(Recorded data Opens)
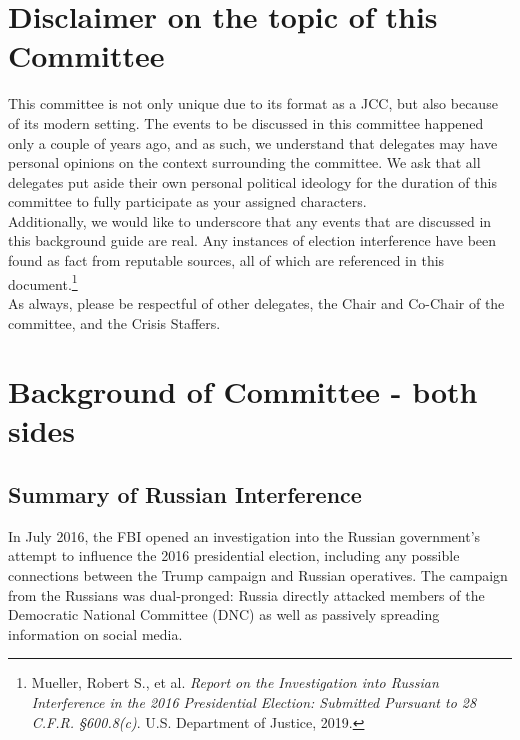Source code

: \documentclass[10pt, letterpaper]{article}
\begin{document}
\section{Disclaimer on the topic of this Committee}

This committee is not only unique due to its format as a JCC, but also
because of its modern setting. The events to be discussed in this
committee happened only a couple of years ago, and as such, we
understand that delegates may have personal opinions on the context
surrounding the committee. We ask that all delegates put aside their own
personal political ideology for the duration of this committee to fully
participate as your assigned characters. \\

Additionally, we would like to underscore that any events that are
discussed in this background guide are real. Any instances of election
interference have been found as fact from reputable sources, all of
which are referenced in this document.\footnote{Mueller, Robert S., et
  al. \emph{Report on the Investigation into Russian Interference in the
  2016 Presidential Election: Submitted Pursuant to 28 C.F.R.
  §600.8(c)}. U.S. Department of Justice, 2019.} \\

As always, please be respectful of other delegates, the Chair and
Co-Chair of the committee, and the Crisis Staffers.

\newpage
\section{Background of Committee - both sides}

\subsection{Summary of Russian Interference}

In July 2016, the FBI opened an investigation into the Russian
government's attempt to influence the 2016 presidential election,
including any possible connections between the Trump campaign and
Russian operatives. The campaign from the Russians was dual-pronged:
Russia directly attacked members of the Democratic National Committee
(DNC) as well as passively spreading information on social media. \\
\end{document}
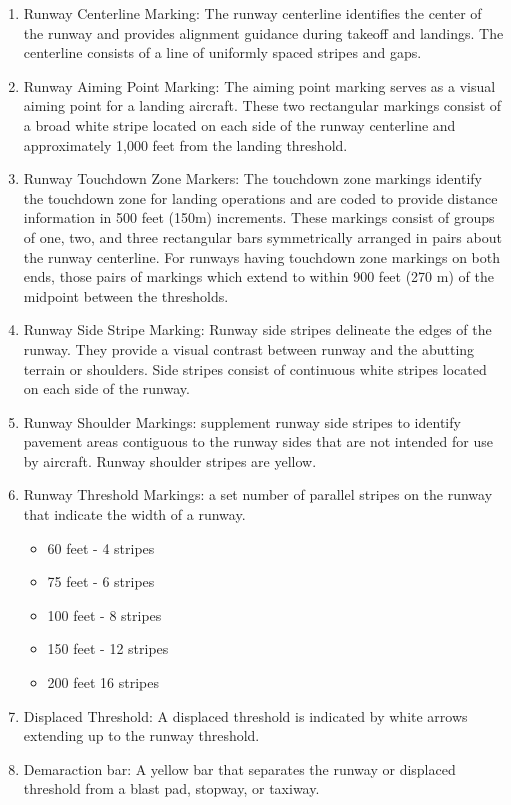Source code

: \documentclass[12pt]{article}
\begin{document}
\begin{itemize}
\begin{enumerate}
					\item Runway Centerline Marking: The runway centerline identifies the center of the runway and provides alignment guidance during takeoff and landings. The centerline consists of a line of uniformly spaced stripes and gaps. 
					\item Runway Aiming Point Marking: The aiming point marking serves as a visual aiming point for a landing aircraft. These two rectangular markings consist of a broad white stripe located on each side of the runway centerline and approximately 1,000 feet from the landing threshold.
					\item Runway Touchdown Zone Markers: The touchdown zone markings identify the touchdown zone for landing operations and are coded to provide distance information in 500 feet (150m) increments. These markings consist of groups of one, two, and three rectangular bars symmetrically arranged in pairs about the runway centerline. For runways having touchdown zone markings on both ends, those pairs of markings which extend to within 900 feet (270 m) of the midpoint between the thresholds.
					\item Runway Side Stripe Marking: Runway side stripes delineate the edges of the runway. They provide a visual contrast between runway and the abutting terrain or shoulders. Side stripes consist of continuous white stripes located on each side of the runway.
					\item Runway Shoulder Markings: supplement runway side stripes to identify pavement areas contiguous to the runway sides that are not intended for use by aircraft. Runway shoulder stripes are yellow.
					\item Runway Threshold Markings: a set number of parallel stripes on the runway that indicate the width of a runway.
						\begin{itemize}
							\item 60 feet - 4 stripes
							\item 75 feet - 6 stripes
							\item 100 feet - 8 stripes
							\item 150 feet - 12 stripes
							\item 200 feet 16 stripes
						\end{itemize}
					\item Displaced Threshold: A displaced threshold is indicated by white arrows extending up to the runway threshold.
					\item Demaraction bar: A yellow bar that separates the runway or displaced threshold from a blast pad, stopway, or taxiway.

\end{enumerate}
\end{itemize}
\end{document}
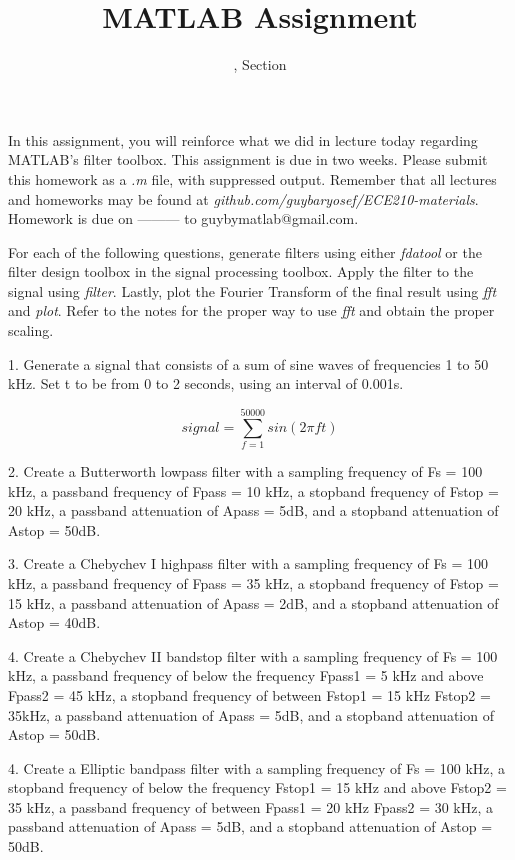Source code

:\documentclass[11pt]{article}
\title{MATLAB Assignment \Homework}
\author{\Session, Section \Section}
\date{}
\makeatletter
\def\MyEmail{guybymatlab@gmail.com}
\def\DateOfSubmission{ --------- }
\makeatother
\begin{document}
\maketitle
In this assignment, you will reinforce what we did in lecture today
regarding MATLAB's filter toolbox.
This assignment is due in two weeks.
Please submit this homework as a \textit{.m} file, 
with suppressed output.
Remember that all lectures and homeworks may be found at 
\textit{github.com/guybaryosef/ECE210-materials}.
Homework is due on \DateOfSubmission to \MyEmail.

For each of the following questions,
generate filters using either \emph{fdatool} or the filter design toolbox in
the signal processing toolbox.
Apply the filter to the signal using \emph{filter}.
Lastly, plot the Fourier Transform of the final result using \emph{fft} and \emph{plot}.
Refer to the notes for the proper way to use \emph{fft} and obtain the proper scaling.

1. Generate a signal that consists of a sum of sine waves of frequencies 1 to 50 kHz.
Set t to be from 0 to 2 seconds, using an interval of 0.001s. 

$$ signal = \sum_{f=1}^{50000} sin(2\pi ft)$$

2. Create a Butterworth lowpass filter with a sampling frequency of Fs = 100 kHz,
a passband frequency of Fpass = 10 kHz, a stopband frequency of Fstop = 20 kHz,
a passband attenuation of Apass = 5dB, and a stopband attenuation of Astop = 50dB.

3. Create a Chebychev I highpass filter with a sampling frequency of Fs = 100 kHz,
a passband frequency of Fpass = 35 kHz, a stopband frequency of Fstop = 15 kHz,
a passband attenuation of Apass = 2dB, and a stopband attenuation of Astop = 40dB.

4. Create a Chebychev II bandstop filter with a sampling frequency of Fs = 100 kHz,
a passband frequency of below the frequency Fpass1 = 5 kHz and above Fpass2 = 45 kHz,
a stopband frequency of between Fstop1 = 15 kHz Fstop2 = 35kHz,
a passband attenuation of Apass = 5dB, and a stopband attenuation of Astop = 50dB.

4. Create a Elliptic bandpass filter with a sampling frequency of Fs = 100 kHz,
a stopband frequency of below the frequency Fstop1 = 15 kHz and above Fstop2 = 35 kHz,
a passband frequency of between Fpass1 = 20 kHz Fpass2 = 30 kHz,
a passband attenuation of Apass = 5dB, and a stopband attenuation of Astop = 50dB.
\end{document}

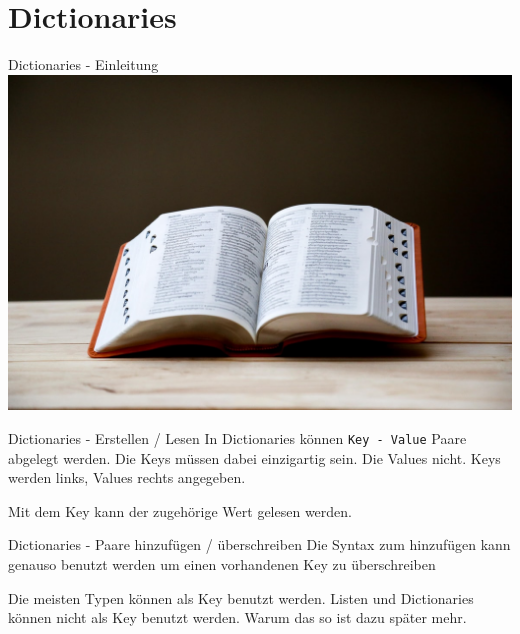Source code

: \section{Dictionaries}
\begin{frame}{Dictionaries - Einleitung}
	\includegraphics[width=\linewidth]{resources/03bool_fun_dict/lexikon.jpeg}
\end{frame}
\begin{frame}{Dictionaries - Erstellen / Lesen}
	In Dictionaries können \alert{\texttt{Key - Value}} Paare abgelegt werden.
	\linebreak
	Die Keys müssen dabei einzigartig sein. Die Values nicht.
	\linebreak
	Keys werden links, Values rechts angegeben.
	
	Mit dem Key kann der zugehörige Wert gelesen werden.
	
\end{frame}
\begin{frame}{Dictionaries - Paare hinzufügen / überschreiben}
	Die Syntax zum hinzufügen kann genauso benutzt werden um einen vorhandenen Key zu überschreiben
	
	
	Die meisten Typen können als Key benutzt werden. Listen und Dictionaries können nicht als Key benutzt werden. Warum das so ist dazu später mehr.
	
\end{frame}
(Recorded data Closes)
### Required work
Leaving the pictures aside, repeat the data above exactly.

### Problem solution
Source code

: \documentclass[10pt, letterpaper]{article}
\begin{document}
\section{Disclaimer on the topic of this Committee}

This committee is not only unique due to its format as a JCC, but also
because of its modern setting. The events to be discussed in this
committee happened only a couple of years ago, and as such, we
understand that delegates may have personal opinions on the context
surrounding the committee. We ask that all delegates put aside their own
personal political ideology for the duration of this committee to fully
participate as your assigned characters. \\

Additionally, we would like to underscore that any events that are
discussed in this background guide are real. Any instances of election
interference have been found as fact from reputable sources, all of
which are referenced in this document.\footnote{Mueller, Robert S., et
  al. \emph{Report on the Investigation into Russian Interference in the
  2016 Presidential Election: Submitted Pursuant to 28 C.F.R.
  §600.8(c)}. U.S. Department of Justice, 2019.} \\

As always, please be respectful of other delegates, the Chair and
Co-Chair of the committee, and the Crisis Staffers.

\newpage
\section{Background of Committee - both sides}

\subsection{Summary of Russian Interference}

In July 2016, the FBI opened an investigation into the Russian
government's attempt to influence the 2016 presidential election,
including any possible connections between the Trump campaign and
Russian operatives. The campaign from the Russians was dual-pronged:
Russia directly attacked members of the Democratic National Committee
(DNC) as well as passively spreading information on social media. \\
\end{document}
Source code

: \documentclass[12pt]{article}
\begin{document}
\begin{itemize}
\begin{enumerate}
					\item Runway Centerline Marking: The runway centerline identifies the center of the runway and provides alignment guidance during takeoff and landings. The centerline consists of a line of uniformly spaced stripes and gaps. 
					\item Runway Aiming Point Marking: The aiming point marking serves as a visual aiming point for a landing aircraft. These two rectangular markings consist of a broad white stripe located on each side of the runway centerline and approximately 1,000 feet from the landing threshold.
					\item Runway Touchdown Zone Markers: The touchdown zone markings identify the touchdown zone for landing operations and are coded to provide distance information in 500 feet (150m) increments. These markings consist of groups of one, two, and three rectangular bars symmetrically arranged in pairs about the runway centerline. For runways having touchdown zone markings on both ends, those pairs of markings which extend to within 900 feet (270 m) of the midpoint between the thresholds.
					\item Runway Side Stripe Marking: Runway side stripes delineate the edges of the runway. They provide a visual contrast between runway and the abutting terrain or shoulders. Side stripes consist of continuous white stripes located on each side of the runway.
					\item Runway Shoulder Markings: supplement runway side stripes to identify pavement areas contiguous to the runway sides that are not intended for use by aircraft. Runway shoulder stripes are yellow.
					\item Runway Threshold Markings: a set number of parallel stripes on the runway that indicate the width of a runway.
						\begin{itemize}
							\item 60 feet - 4 stripes
							\item 75 feet - 6 stripes
							\item 100 feet - 8 stripes
							\item 150 feet - 12 stripes
							\item 200 feet 16 stripes
						\end{itemize}
					\item Displaced Threshold: A displaced threshold is indicated by white arrows extending up to the runway threshold.
					\item Demaraction bar: A yellow bar that separates the runway or displaced threshold from a blast pad, stopway, or taxiway.

\end{enumerate}
\end{itemize}
\end{document}
Source code

:\documentclass[11pt]{article}
\title{MATLAB Assignment \Homework}
\author{\Session, Section \Section}
\date{}
\makeatletter
\def\MyEmail{guybymatlab@gmail.com}
\def\DateOfSubmission{ --------- }
\makeatother
\begin{document}
\maketitle
In this assignment, you will reinforce what we did in lecture today
regarding MATLAB's filter toolbox.
This assignment is due in two weeks.
Please submit this homework as a \textit{.m} file, 
with suppressed output.
Remember that all lectures and homeworks may be found at 
\textit{github.com/guybaryosef/ECE210-materials}.
Homework is due on \DateOfSubmission to \MyEmail.

For each of the following questions,
generate filters using either \emph{fdatool} or the filter design toolbox in
the signal processing toolbox.
Apply the filter to the signal using \emph{filter}.
Lastly, plot the Fourier Transform of the final result using \emph{fft} and \emph{plot}.
Refer to the notes for the proper way to use \emph{fft} and obtain the proper scaling.

1. Generate a signal that consists of a sum of sine waves of frequencies 1 to 50 kHz.
Set t to be from 0 to 2 seconds, using an interval of 0.001s. 

$$ signal = \sum_{f=1}^{50000} sin(2\pi ft)$$

2. Create a Butterworth lowpass filter with a sampling frequency of Fs = 100 kHz,
a passband frequency of Fpass = 10 kHz, a stopband frequency of Fstop = 20 kHz,
a passband attenuation of Apass = 5dB, and a stopband attenuation of Astop = 50dB.

3. Create a Chebychev I highpass filter with a sampling frequency of Fs = 100 kHz,
a passband frequency of Fpass = 35 kHz, a stopband frequency of Fstop = 15 kHz,
a passband attenuation of Apass = 2dB, and a stopband attenuation of Astop = 40dB.

4. Create a Chebychev II bandstop filter with a sampling frequency of Fs = 100 kHz,
a passband frequency of below the frequency Fpass1 = 5 kHz and above Fpass2 = 45 kHz,
a stopband frequency of between Fstop1 = 15 kHz Fstop2 = 35kHz,
a passband attenuation of Apass = 5dB, and a stopband attenuation of Astop = 50dB.

4. Create a Elliptic bandpass filter with a sampling frequency of Fs = 100 kHz,
a stopband frequency of below the frequency Fstop1 = 15 kHz and above Fstop2 = 35 kHz,
a passband frequency of between Fpass1 = 20 kHz Fpass2 = 30 kHz,
a passband attenuation of Apass = 5dB, and a stopband attenuation of Astop = 50dB.
\end{document}

Source code

: \section{Dictionaries}
\begin{frame}{Dictionaries - Einleitung}
	\includegraphics[width=\linewidth]{resources/03bool_fun_dict/lexikon.jpeg}
\end{frame}
\begin{frame}{Dictionaries - Erstellen / Lesen}
	In Dictionaries können \alert{\texttt{Key - Value}} Paare abgelegt werden.
	\linebreak
	Die Keys müssen dabei einzigartig sein. Die Values nicht.
	\linebreak
	Keys werden links, Values rechts angegeben.
	
	Mit dem Key kann der zugehörige Wert gelesen werden.
	
\end{frame}
\begin{frame}{Dictionaries - Paare hinzufügen / überschreiben}
	Die Syntax zum hinzufügen kann genauso benutzt werden um einen vorhandenen Key zu überschreiben
	
	
	Die meisten Typen können als Key benutzt werden. Listen und Dictionaries können nicht als Key benutzt werden. Warum das so ist dazu später mehr.
	
\end{frame}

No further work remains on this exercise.